● **Source data**:
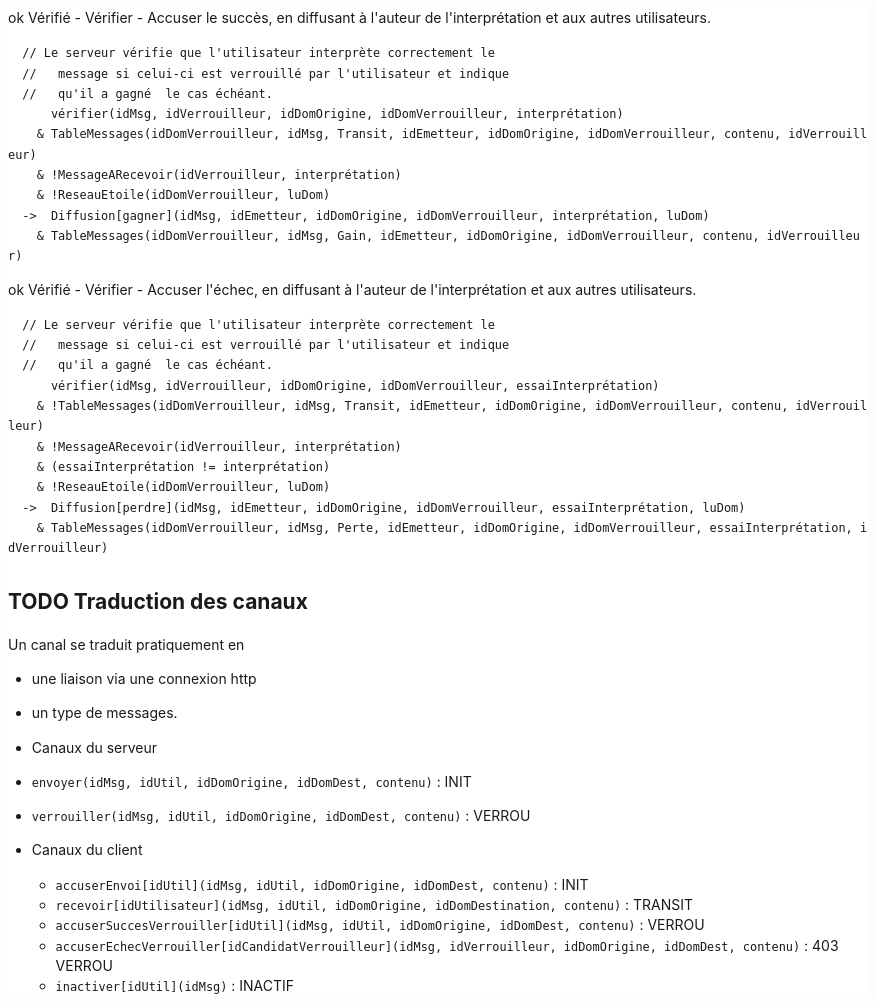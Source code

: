 ok Vérifié - Vérifier - Accuser le succès, en diffusant à l'auteur de l'interprétation et aux autres utilisateurs.
```
  // Le serveur vérifie que l'utilisateur interprète correctement le
  //   message si celui-ci est verrouillé par l'utilisateur et indique
  //   qu'il a gagné  le cas échéant.
      vérifier(idMsg, idVerrouilleur, idDomOrigine, idDomVerrouilleur, interprétation)
    & TableMessages(idDomVerrouilleur, idMsg, Transit, idEmetteur, idDomOrigine, idDomVerrouilleur, contenu, idVerrouilleur)
    & !MessageARecevoir(idVerrouilleur, interprétation)
    & !ReseauEtoile(idDomVerrouilleur, luDom)
  ->  Diffusion[gagner](idMsg, idEmetteur, idDomOrigine, idDomVerrouilleur, interprétation, luDom)
    & TableMessages(idDomVerrouilleur, idMsg, Gain, idEmetteur, idDomOrigine, idDomVerrouilleur, contenu, idVerrouilleur)
```

ok Vérifié - Vérifier - Accuser l'échec, en diffusant à l'auteur de l'interprétation et aux autres utilisateurs.
```
  // Le serveur vérifie que l'utilisateur interprète correctement le
  //   message si celui-ci est verrouillé par l'utilisateur et indique
  //   qu'il a gagné  le cas échéant.
      vérifier(idMsg, idVerrouilleur, idDomOrigine, idDomVerrouilleur, essaiInterprétation)
    & !TableMessages(idDomVerrouilleur, idMsg, Transit, idEmetteur, idDomOrigine, idDomVerrouilleur, contenu, idVerrouilleur)
    & !MessageARecevoir(idVerrouilleur, interprétation)
    & (essaiInterprétation != interprétation)
    & !ReseauEtoile(idDomVerrouilleur, luDom)
  ->  Diffusion[perdre](idMsg, idEmetteur, idDomOrigine, idDomVerrouilleur, essaiInterprétation, luDom)
    & TableMessages(idDomVerrouilleur, idMsg, Perte, idEmetteur, idDomOrigine, idDomVerrouilleur, essaiInterprétation, idVerrouilleur)
```



## TODO Traduction des canaux

Un canal se traduit pratiquement en
- une liaison via une connexion http
- un type de messages.

- Canaux du serveur
 - `envoyer(idMsg, idUtil, idDomOrigine, idDomDest, contenu)` : INIT
 - `verrouiller(idMsg, idUtil, idDomOrigine, idDomDest, contenu)` : VERROU
  
- Canaux du client
  - `accuserEnvoi[idUtil](idMsg, idUtil, idDomOrigine, idDomDest, contenu)` : INIT
  - `recevoir[idUtilisateur](idMsg, idUtil, idDomOrigine, idDomDestination, contenu)` : TRANSIT
  - `accuserSuccesVerrouiller[idUtil](idMsg, idUtil, idDomOrigine, idDomDest, contenu)` : VERROU
  - `accuserEchecVerrouiller[idCandidatVerrouilleur](idMsg, idVerrouilleur, idDomOrigine, idDomDest, contenu)` : 403 VERROU
  - `inactiver[idUtil](idMsg)` : INACTIF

● **What you are asked to do**: Copy from the line with "ok Vérifié - Vérifier - Accuser l'échec, en" to the final line of the records, inclusive, and add nothing else.

● **Output of the exercise**:
ok Vérifié - Vérifier - Accuser l'échec, en diffusant à l'auteur de l'interprétation et aux autres utilisateurs.
```
  // Le serveur vérifie que l'utilisateur interprète correctement le
  //   message si celui-ci est verrouillé par l'utilisateur et indique
  //   qu'il a gagné  le cas échéant.
      vérifier(idMsg, idVerrouilleur, idDomOrigine, idDomVerrouilleur, essaiInterprétation)
    & !TableMessages(idDomVerrouilleur, idMsg, Transit, idEmetteur, idDomOrigine, idDomVerrouilleur, contenu, idVerrouilleur)
    & !MessageARecevoir(idVerrouilleur, interprétation)
    & (essaiInterprétation != interprétation)
    & !ReseauEtoile(idDomVerrouilleur, luDom)
  ->  Diffusion[perdre](idMsg, idEmetteur, idDomOrigine, idDomVerrouilleur, essaiInterprétation, luDom)
    & TableMessages(idDomVerrouilleur, idMsg, Perte, idEmetteur, idDomOrigine, idDomVerrouilleur, essaiInterprétation, idVerrouilleur)
```



## TODO Traduction des canaux

Un canal se traduit pratiquement en
- une liaison via une connexion http
- un type de messages.

- Canaux du serveur
 - `envoyer(idMsg, idUtil, idDomOrigine, idDomDest, contenu)` : INIT
 - `verrouiller(idMsg, idUtil, idDomOrigine, idDomDest, contenu)` : VERROU
  
- Canaux du client
  - `accuserEnvoi[idUtil](idMsg, idUtil, idDomOrigine, idDomDest, contenu)` : INIT
  - `recevoir[idUtilisateur](idMsg, idUtil, idDomOrigine, idDomDestination, contenu)` : TRANSIT
  - `accuserSuccesVerrouiller[idUtil](idMsg, idUtil, idDomOrigine, idDomDest, contenu)` : VERROU
  - `accuserEchecVerrouiller[idCandidatVerrouilleur](idMsg, idVerrouilleur, idDomOrigine, idDomDest, contenu)` : 403 VERROU
  - `inactiver[idUtil](idMsg)` : INACTIF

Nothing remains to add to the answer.